■ **Your task**
For the entries below, print exactly the lines between the line holding "### **User Success Metrics**" and the line holding "### **Technical Risks**", inclusive, and nothing else.

*** Material provided ***

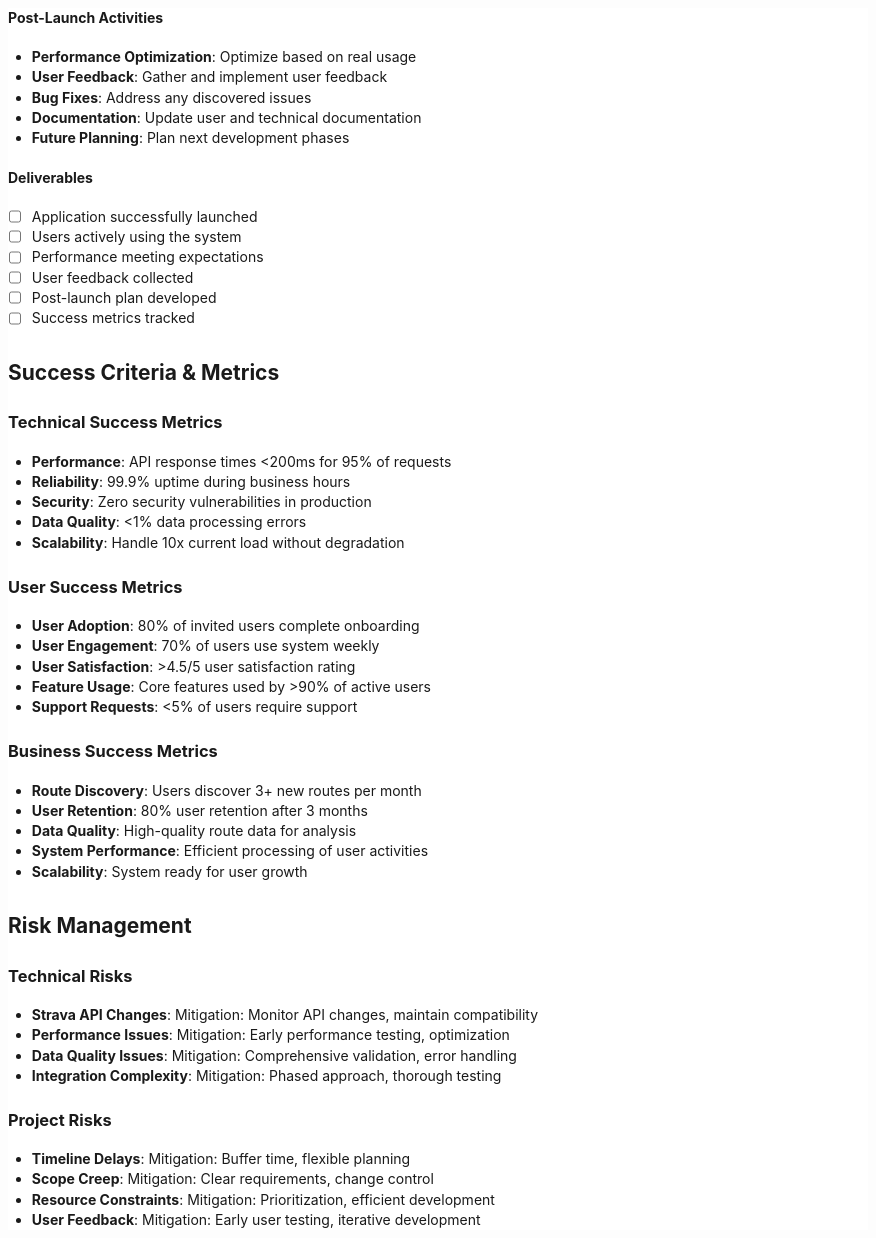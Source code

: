 #### **Post-Launch Activities**
- **Performance Optimization**: Optimize based on real usage
- **User Feedback**: Gather and implement user feedback
- **Bug Fixes**: Address any discovered issues
- **Documentation**: Update user and technical documentation
- **Future Planning**: Plan next development phases

#### **Deliverables**
- [ ] Application successfully launched
- [ ] Users actively using the system
- [ ] Performance meeting expectations
- [ ] User feedback collected
- [ ] Post-launch plan developed
- [ ] Success metrics tracked

## Success Criteria & Metrics

### **Technical Success Metrics**
- **Performance**: API response times <200ms for 95% of requests
- **Reliability**: 99.9% uptime during business hours
- **Security**: Zero security vulnerabilities in production
- **Data Quality**: <1% data processing errors
- **Scalability**: Handle 10x current load without degradation

### **User Success Metrics**
- **User Adoption**: 80% of invited users complete onboarding
- **User Engagement**: 70% of users use system weekly
- **User Satisfaction**: >4.5/5 user satisfaction rating
- **Feature Usage**: Core features used by >90% of active users
- **Support Requests**: <5% of users require support

### **Business Success Metrics**
- **Route Discovery**: Users discover 3+ new routes per month
- **User Retention**: 80% user retention after 3 months
- **Data Quality**: High-quality route data for analysis
- **System Performance**: Efficient processing of user activities
- **Scalability**: System ready for user growth

## Risk Management

### **Technical Risks**
- **Strava API Changes**: Mitigation: Monitor API changes, maintain compatibility
- **Performance Issues**: Mitigation: Early performance testing, optimization
- **Data Quality Issues**: Mitigation: Comprehensive validation, error handling
- **Integration Complexity**: Mitigation: Phased approach, thorough testing

### **Project Risks**
- **Timeline Delays**: Mitigation: Buffer time, flexible planning
- **Scope Creep**: Mitigation: Clear requirements, change control
- **Resource Constraints**: Mitigation: Prioritization, efficient development
- **User Feedback**: Mitigation: Early user testing, iterative development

*** End of Material provided ***

■ **Written solution**
### **User Success Metrics**
- **User Adoption**: 80% of invited users complete onboarding
- **User Engagement**: 70% of users use system weekly
- **User Satisfaction**: >4.5/5 user satisfaction rating
- **Feature Usage**: Core features used by >90% of active users
- **Support Requests**: <5% of users require support

### **Business Success Metrics**
- **Route Discovery**: Users discover 3+ new routes per month
- **User Retention**: 80% user retention after 3 months
- **Data Quality**: High-quality route data for analysis
- **System Performance**: Efficient processing of user activities
- **Scalability**: System ready for user growth

## Risk Management

### **Technical Risks**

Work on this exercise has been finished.